Only if it was that easy lol. In general we are all manual therapist but all look at things from slightly different perspectives due to the theory we learn by. Chiropractor specialise specifically to the spine but do treat peripheral joints, osteopaths are fairly general and can treat peripheral joints aswell and physiotherapy can treat spine, peripheral, muscle and tendon , and nerve . Like the other professions you tend to specialise in certain areas whether that be lower limb, spines, shoulders, RA, etc. but we always have that standard knowledge.
I won't define the specifics as will be controversial particularly as the theories are different between the professions and i don't want to get it wrong lol. All I will say is that there are good manual therapist and bad manual therapist and principally you need to find the best one. One element as a physiotherapist I can't agree on is that some professionals suggest that your hips, back, shoulders, etc. are out of alignment. If this was true, that is how you are and it would take a life time posture correction and exercises to change it. So the thought that they re-aligning the joint is a lot of rubbish in my opinion particularly as I have spoken with spinal surgeons who tried to mobilise the spine during spinal operation and it's physically impossible.

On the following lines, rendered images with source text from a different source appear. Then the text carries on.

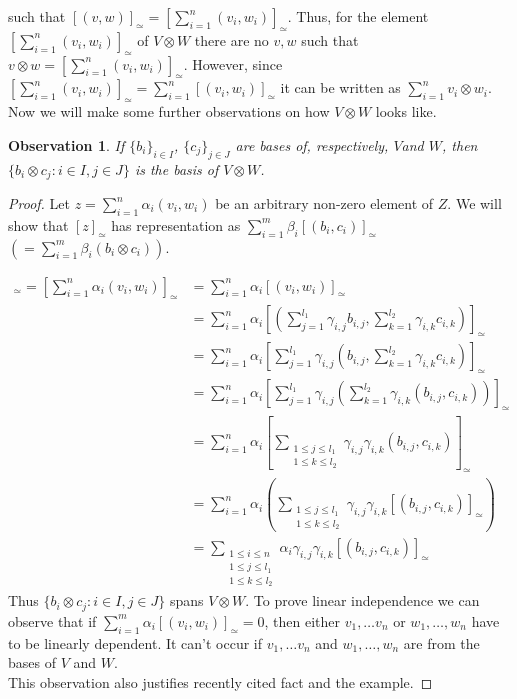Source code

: \documentclass[a4paper, 12pt]{article}
\newtheorem{observation}{Observation}
\begin{document}
such that $ [(v,w)]_\simeq = \left[\displaystyle\sum^n_{i=1}(v_i,w_i)\right]_\simeq$.
Thus, for the element $\left[\displaystyle\sum^n_{i=1}(v_i,w_i)\right]_\simeq$ of $V\otimes W$
there are no $v, w$ such that $v \otimes w = \left[\displaystyle\sum^n_{i=1}(v_i,w_i)\right]_\simeq$.
However, since $\left[\displaystyle\sum^n_{i=1}(v_i,w_i)\right]_\simeq =
\displaystyle\sum^n_{i=1}[(v_i,w_i)]_\simeq$ it can be written as
$\displaystyle\sum^n_{i=1}v_i \otimes w_i$. \\
Now we will make some further observations on how $V \otimes W$ looks like.
\begin{observation}
\label{observation:1}
If $\{b_i\}_{i \in I}$, $\{c_j\}_{j \in J}$ are bases of, respectively, $V$and $W$,
then $\{b_i \otimes c_j : i \in I, j \in J\}$ is the basis of $V \otimes W$.
\end{observation}
\begin{proof}
Let $z = \displaystyle\sum^n_{i = 1}\alpha_i(v_i,w_i)$ be an arbitrary non-zero element of $Z$. We will show
that $[z]_\simeq$ has representation as $\displaystyle\sum^m_{i = 1}\beta_i [(b_i,c_i)]_\simeq$
$\left(=\displaystyle\sum^m_{i = 1}\beta_i(b_i \otimes c_i)\right)$.

\begin{align*}
[z]_\simeq = \left[\sum^n_{i = 1}\alpha_i(v_i,w_i)\right]_\simeq &=
\sum^n_{i = 1}\alpha_i[(v_i,w_i)]_\simeq \\
&= \sum^n_{i = 1}\alpha_i\left[\left(\sum^{l_1}_{j=1}\gamma_{i,j}b_{i,j},
\sum^{l_2}_{k=1}\gamma_{i,k}c_{i,k}\right)\right]_\simeq \\
&= \sum^n_{i = 1}\alpha_i\left[\sum^{l_1}_{j=1}\gamma_{i,j}\left(b_{i,j},
\sum^{l_2}_{k=1}\gamma_{i,k}c_{i,k}\right)\right]_\simeq \\
&= \sum^n_{i = 1}\alpha_i\left[\sum^{l_1}_{j=1}\gamma_{i,j}\left(\sum^{l_2}_{k=1}\gamma_{i,k}
\left(b_{i,j},c_{i,k}\right)\right)\right]_\simeq \\
&= \sum^n_{i = 1}\alpha_i\left[\sum_{\substack{1 \leq j \leq l_1 \\ 1 \leq k \leq l_2}}
\gamma_{i,j}\gamma_{i,k}(b_{i,j}, c_{i,k})\right]_\simeq \\
&= \sum^n_{i = 1}\alpha_i\left(\sum_{\substack{1 \leq j \leq l_1 \\ 1 \leq k \leq l_2}}
\gamma_{i,j}\gamma_{i,k}[(b_{i,j}, c_{i,k})]_\simeq\right) \\
&= \sum_{\substack{1 \leq i \leq n \\1 \leq j \leq l_1 \\ 1 \leq k \leq l_2}}
\alpha_i\gamma_{i,j}\gamma_{i,k}[(b_{i,j}, c_{i,k})]_\simeq
\end{align*}
Thus $\{b_i \otimes c_j : i \in I, j \in J\}$ spans $V \otimes W$. To prove linear independence we can
observe that if $\displaystyle\sum^m_{i = 1}\alpha_i [(v_i,w_i)]_\simeq = 0$,
then either $v_1, \dots v_n$ or $w_1, \dots, w_n$ have to be linearly dependent. It can't occur if
$v_1, \dots v_n$ and $w_1, \dots, w_n$ are from the bases of $V$ and $W$.\\
This observation also justifies
recently cited fact and the example.
\end{proof}
\end{document}
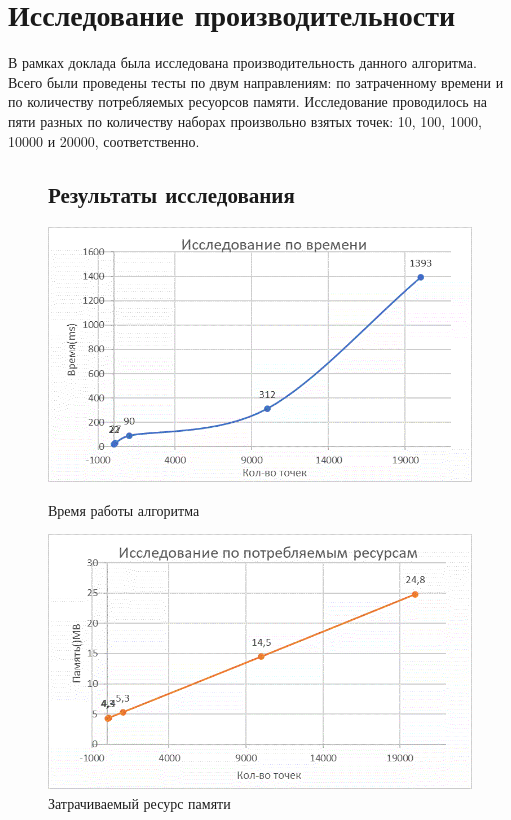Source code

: \documentclass[ a4paper]{article}
\begin{document}
\newpage

\section{Исследование производительности}
В рамках доклада была исследована производительность данного алгоритма. Всего были проведены тесты по двум направлениям: по затраченному времени и по количеству потребляемых ресуорсов памяти. Исследование проводилось на пяти разных по количеству наборах произвольно взятых точек: 10, 100, 1000, 10000 и 20000, соответственно.


\begin{figure}[H]
\subsection{Результаты исследования}
\centering
\includegraphics[scale=0.9]{time}
\caption{\label{tab:widgets}Время работы алгоритма}
\bigskip
\bigskip
\bigskip
\includegraphics[scale=0.9]{resource}
\caption{\label{tab:widgets}Затрачиваемый ресурс памяти}

\end{figure}
\end{document}
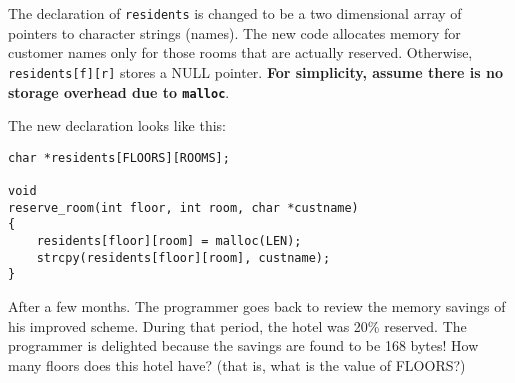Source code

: The declaration of {\tt residents} is changed to be a two dimensional
array of pointers to character strings (names).  The new code
allocates memory for customer names only for those rooms that are
actually reserved. Otherwise, {\tt residents[f][r]} stores a {NULL}
pointer.  {\bf For simplicity, assume there is no storage overhead
due to {\tt malloc}}.

The new declaration looks like this:

\begin{verbatim}
char *residents[FLOORS][ROOMS];

void
reserve_room(int floor, int room, char *custname)
{
    residents[floor][room] = malloc(LEN);
    strcpy(residents[floor][room], custname);	
}
\end{verbatim}

After a few months. The programmer goes back to review the memory
savings of his improved scheme. During that period, the hotel was 20\%
reserved. The programmer is delighted because the savings are found to
be 168 bytes!  How many floors does this hotel have? (that is, what is
the value of FLOORS?)

\vspace{.4 in}
%
%
%
%
%


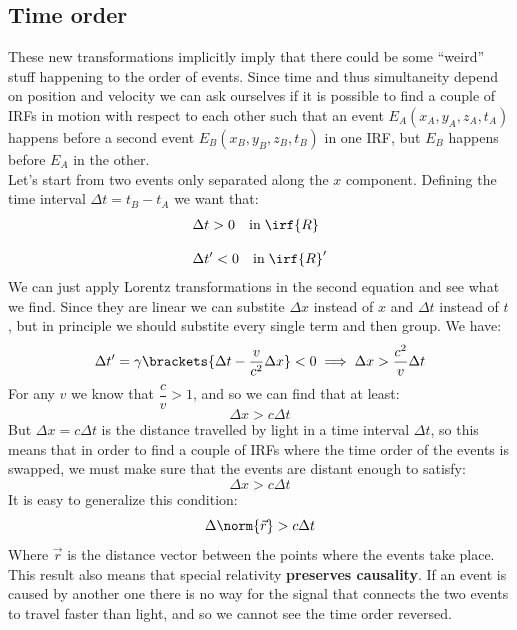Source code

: \subsection{Time order}
These new transformations implicitly imply that there could be some ``weird'' stuff happening to the order of events. Since time and thus simultaneity depend on position and velocity we can ask ourselves if it is possible to find a couple of IRFs in motion with respect to each other such that an event $E_A(x_A,y_A,z_A,t_A)$ happens before a second event $E_B(x_B,y_B,z_B,t_B)$ in one IRF, but $E_B$ happens before $E_A$ in the other.\\
Let's start from two events only separated along the $x$ component. Defining the time interval $\Delta t = t_B - t_A$ we want that:
\begin{equation}
  \begin{split}
    &\Delta t > 0 \quad \text{in} \;\irf{R} \\[8pt]
    &\Delta t' < 0 \quad \text{in} \;\irf{R}'
  \end{split}
\end{equation}
We can just apply Lorentz transformations in the second equation and see what we find. Since they are linear we can substite $\Delta x$ instead of $x$ and $\Delta t$ instead of $t$, but in principle we should substite every single term and then group. We have:
\begin{equation}
  \Delta t' = \gamma \brackets{\Delta t - \dfrac{v}{c^2}\Delta x} < 0 \implies \Delta x > \dfrac{c^2}{v}\Delta t
\end{equation}
For any $v$ we know that $\dfrac{c}{v} > 1$, and so we can find that at least:
\begin{equation}
  \Delta x > c\Delta t
\end{equation}
But $\Delta x = c\Delta t$ is the distance travelled by light in a time interval $\Delta t$, so this means that in order to find a couple of IRFs where the time order of the events is swapped, we must make sure that the events are distant enough to satisfy:
\begin{equation}
  \Delta x > c\Delta t
\end{equation}
It is easy to generalize this condition:
\begin{equation}
  \Delta \norm{\vec{r}} > c\Delta t
\end{equation}
Where $\vec{r}$ is the distance vector between the points where the events take place.\\
This result also means that special relativity \textbf{preserves causality}. If an event is caused by another one there is no way for the signal that connects the two events to travel faster than light, and so we cannot see the time order reversed.
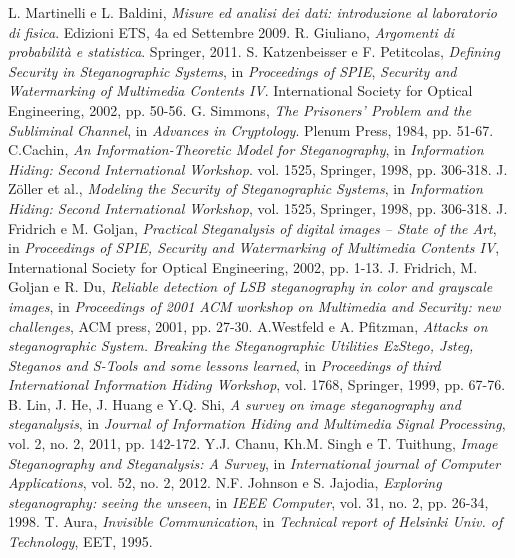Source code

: \begin{thebibliography}{}
L. Martinelli e L. Baldini,
\textit{Misure ed analisi dei dati: introduzione al laboratorio di fisica}. 
Edizioni ETS, 4a ed Settembre 2009.
R. Giuliano, \textit{Argomenti di probabilità e statistica}. Springer, 2011.
S. Katzenbeisser e F. Petitcolas, \textit{Defining Security in Steganographic Systems}, in \textit{Proceedings of SPIE}, \textit{Security and Watermarking of Multimedia Contents IV}. International Society for Optical Engineering, 2002, pp. 50-56.
G. Simmons, \textit{The Prisoners' Problem and the Subliminal Channel}, in \textit{Advances in Cryptology}. Plenum Press, 1984, pp. 51-67.
C.Cachin, \textit{An Information-Theoretic Model for Steganography}, in \textit{Information Hiding: Second International Workshop}. vol. 1525, Springer, 1998, pp. 306-318.
J. Z\"oller et al., \textit{Modeling the Security of Steganographic Systems}, in \textit{Information Hiding: Second International Workshop}, vol. 1525, Springer, 1998, pp. 306-318.
J. Fridrich e M. Goljan, \textit{Practical Steganalysis of digital images – State of the Art}, in \textit{Proceedings of SPIE, Security and Watermarking of Multimedia Contents IV}, International Society for Optical Engineering, 2002, pp. 1-13.
J. Fridrich, M. Goljan e R. Du, \textit{Reliable detection of LSB steganography in color and grayscale images}, in \textit{Proceedings of 2001 ACM workshop on Multimedia and Security: new challenges}, ACM press, 2001, pp. 27-30.
A.Westfeld e A. Pfitzman, \textit{Attacks on steganographic System. Breaking the Steganographic Utilities EzStego, Jsteg, Steganos and S-Tools and some lessons learned}, in \textit{Proceedings of third International Information Hiding Workshop}, vol. 1768, Springer, 1999, pp. 67-76.
B. Lin, J. He, J. Huang e Y.Q. Shi, \textit{A survey on image steganography and steganalysis}, in \textit{Journal of Information
Hiding and Multimedia Signal Processing}, vol. 2, no. 2, 2011, pp. 142-172.
Y.J. Chanu, Kh.M. Singh e T. Tuithung, \textit{Image Steganography and Steganalysis: A Survey}, in \textit{International journal of Computer Applications}, vol. 52, no. 2, 2012.
N.F. Johnson e S. Jajodia, \textit{Exploring steganography: seeing the unseen}, in \textit{IEEE Computer}, vol. 31, no. 2, pp. 26-34, 1998.
T. Aura, \textit{Invisible Communication}, in \textit{Technical report of Helsinki Univ. of Technology}, EET, 1995.

\end{thebibliography}
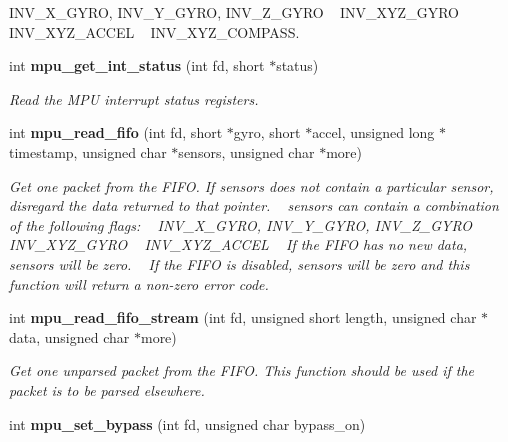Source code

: \begin{DoxyCompactItemize}
\begin{DoxyCompactList}
 I\+N\+V\+\_\+\+X\+\_\+\+G\+Y\+RO, I\+N\+V\+\_\+\+Y\+\_\+\+G\+Y\+RO, I\+N\+V\+\_\+\+Z\+\_\+\+G\+Y\+RO ~\newline
 I\+N\+V\+\_\+\+X\+Y\+Z\+\_\+\+G\+Y\+RO ~\newline
 I\+N\+V\+\_\+\+X\+Y\+Z\+\_\+\+A\+C\+C\+EL ~\newline
 I\+N\+V\+\_\+\+X\+Y\+Z\+\_\+\+C\+O\+M\+P\+A\+SS. \end{DoxyCompactList}\item 
int \textbf{ mpu\+\_\+get\+\_\+int\+\_\+status} (int fd, short $\ast$status)
\begin{DoxyCompactList}\small\item\em Read the M\+PU interrupt status registers. \end{DoxyCompactList}\item 
int \textbf{ mpu\+\_\+read\+\_\+fifo} (int fd, short $\ast$gyro, short $\ast$accel, unsigned long $\ast$timestamp, unsigned char $\ast$sensors, unsigned char $\ast$more)
\begin{DoxyCompactList}\small\item\em Get one packet from the F\+I\+FO. If {\itshape sensors} does not contain a particular sensor, disregard the data returned to that pointer. ~\newline
 {\itshape sensors} can contain a combination of the following flags\+: ~\newline
 I\+N\+V\+\_\+\+X\+\_\+\+G\+Y\+RO, I\+N\+V\+\_\+\+Y\+\_\+\+G\+Y\+RO, I\+N\+V\+\_\+\+Z\+\_\+\+G\+Y\+RO ~\newline
 I\+N\+V\+\_\+\+X\+Y\+Z\+\_\+\+G\+Y\+RO ~\newline
 I\+N\+V\+\_\+\+X\+Y\+Z\+\_\+\+A\+C\+C\+EL ~\newline
 If the F\+I\+FO has no new data, {\itshape sensors} will be zero. ~\newline
 If the F\+I\+FO is disabled, {\itshape sensors} will be zero and this function will return a non-\/zero error code. \end{DoxyCompactList}\item 
int \textbf{ mpu\+\_\+read\+\_\+fifo\+\_\+stream} (int fd, unsigned short length, unsigned char $\ast$data, unsigned char $\ast$more)
\begin{DoxyCompactList}\small\item\em Get one unparsed packet from the F\+I\+FO. This function should be used if the packet is to be parsed elsewhere. \end{DoxyCompactList}\item 
int \textbf{ mpu\+\_\+set\+\_\+bypass} (int fd, unsigned char bypass\+\_\+on)

\end{DoxyCompactItemize}
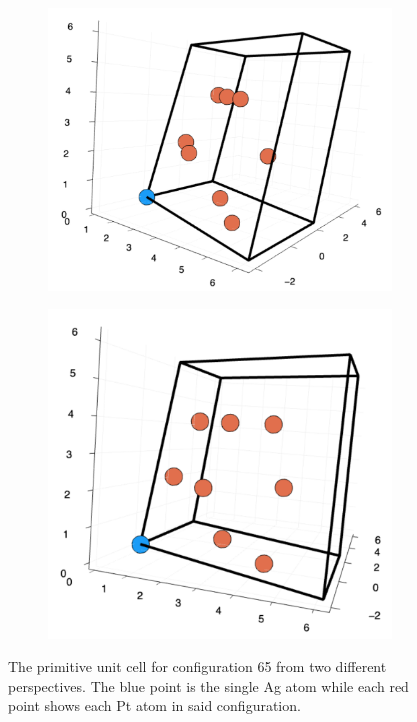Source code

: \begin{figure}
  \begin{subfigure}{0.25\textwidth}
    \includegraphics[width=\linewidth]{Figures/primitiveCell1}
    \label{primitiveFirst}
  \end{subfigure}%
  \hspace*{\fill}   %
  \begin{subfigure}{0.23\textwidth}
    \includegraphics[width=\linewidth]{Figures/primitiveCell2}
    \label{primitiveSecond}
  \end{subfigure}%
\caption{The primitive unit cell for configuration 65 from two different perspectives. The blue point is the single Ag atom while each red point shows each Pt atom in said configuration.} \label{primitiveUnitCells}
\end{figure}

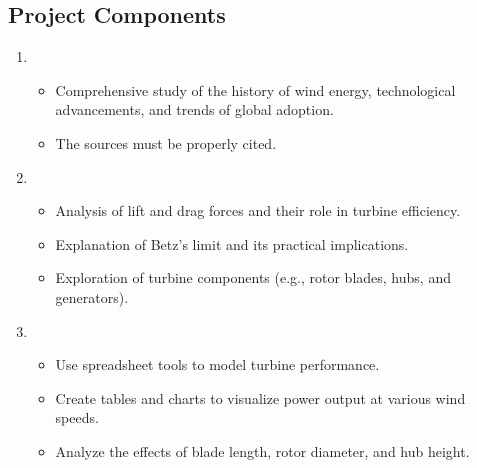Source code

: \documentclass[letterpaper,10pt,english]{jupyterBook}
\begin{document}
\subsection{Project Components}
\label{\detokenize{ProjectInstructions:project-components}}\begin{enumerate}
%
\item {} 
\sphinxAtStartPar
{}
\begin{itemize}
\item {} 
\sphinxAtStartPar
Comprehensive study of the history of wind energy, technological
advancements, and trends of global adoption.

\item {} 
\sphinxAtStartPar
The sources must be properly cited.

\end{itemize}

\item {} 
\sphinxAtStartPar
{}
\begin{itemize}
\item {} 
\sphinxAtStartPar
Analysis of lift and drag forces and their role in turbine
efficiency.

\item {} 
\sphinxAtStartPar
Explanation of Betz’s limit and its practical implications.

\item {} 
\sphinxAtStartPar
Exploration of turbine components (e.g., rotor blades, hubs, and
generators).

\end{itemize}

\item {} 
\sphinxAtStartPar
{}
\begin{itemize}
\item {} 
\sphinxAtStartPar
Use spreadsheet tools to model turbine performance.

\item {} 
\sphinxAtStartPar
Create tables and charts to visualize power output at various
wind speeds.

\item {} 
\sphinxAtStartPar
Analyze the effects of blade length, rotor diameter, and hub
height.

\end{itemize}


\end{enumerate}
\end{document}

When they manipulate your back, hips, etc they are activating your pain relieving mechanism which can be up to 100 x more powerful than morphine hence why you get immediate relief after manipulation. The reality is exercise and maintaining a healthy lifestyle is very important. Therapist should in theory after manual therapy give you exercises to maintain and improve the mobility at the joint as the pain has been reduced. (This is dependent on the problem of course.) The 'click' you hear when your manipulated is not 100% known but the generally accepted theory is it is a build up of cavitaions (air bubbles) with in the joint.
It's far more technical than this and there are reason why certain joints need to be put into certain positions to mobilise/manipulate them but the there's the basics for what I would want to know as a patient.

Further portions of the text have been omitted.